(Collected data)
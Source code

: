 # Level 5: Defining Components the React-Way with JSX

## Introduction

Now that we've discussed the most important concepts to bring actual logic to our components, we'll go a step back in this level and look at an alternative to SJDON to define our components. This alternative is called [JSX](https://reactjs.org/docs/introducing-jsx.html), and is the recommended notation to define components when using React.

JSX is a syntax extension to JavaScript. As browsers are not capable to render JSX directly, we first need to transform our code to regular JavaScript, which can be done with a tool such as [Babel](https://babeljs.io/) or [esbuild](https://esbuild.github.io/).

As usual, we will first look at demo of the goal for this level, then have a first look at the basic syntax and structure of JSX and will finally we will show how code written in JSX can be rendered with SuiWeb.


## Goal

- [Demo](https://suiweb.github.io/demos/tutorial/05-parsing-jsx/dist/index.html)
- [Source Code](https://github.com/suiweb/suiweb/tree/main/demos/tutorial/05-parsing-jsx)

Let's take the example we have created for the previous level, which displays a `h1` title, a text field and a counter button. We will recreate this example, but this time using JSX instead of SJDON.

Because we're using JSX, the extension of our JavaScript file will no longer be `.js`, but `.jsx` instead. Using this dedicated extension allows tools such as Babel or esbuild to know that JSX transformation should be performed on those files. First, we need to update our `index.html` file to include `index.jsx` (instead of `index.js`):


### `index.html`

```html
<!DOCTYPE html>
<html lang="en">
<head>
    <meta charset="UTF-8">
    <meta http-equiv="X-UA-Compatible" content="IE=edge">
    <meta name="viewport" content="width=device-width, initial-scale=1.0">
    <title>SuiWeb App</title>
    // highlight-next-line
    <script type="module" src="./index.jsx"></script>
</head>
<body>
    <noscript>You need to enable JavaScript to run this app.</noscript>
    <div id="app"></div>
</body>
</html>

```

→ **Problem description**:
Every line containing the string "index" is required; copy each such line from the data.

→ **Output for this task**:
- [Demo](https://suiweb.github.io/demos/tutorial/05-parsing-jsx/dist/index.html)
Because we're using JSX, the extension of our JavaScript file will no longer be `.js`, but `.jsx` instead. Using this dedicated extension allows tools such as Babel or esbuild to know that JSX transformation should be performed on those files. First, we need to update our `index.html` file to include `index.jsx` (instead of `index.js`):
### `index.html`
    <script type="module" src="./index.jsx"></script>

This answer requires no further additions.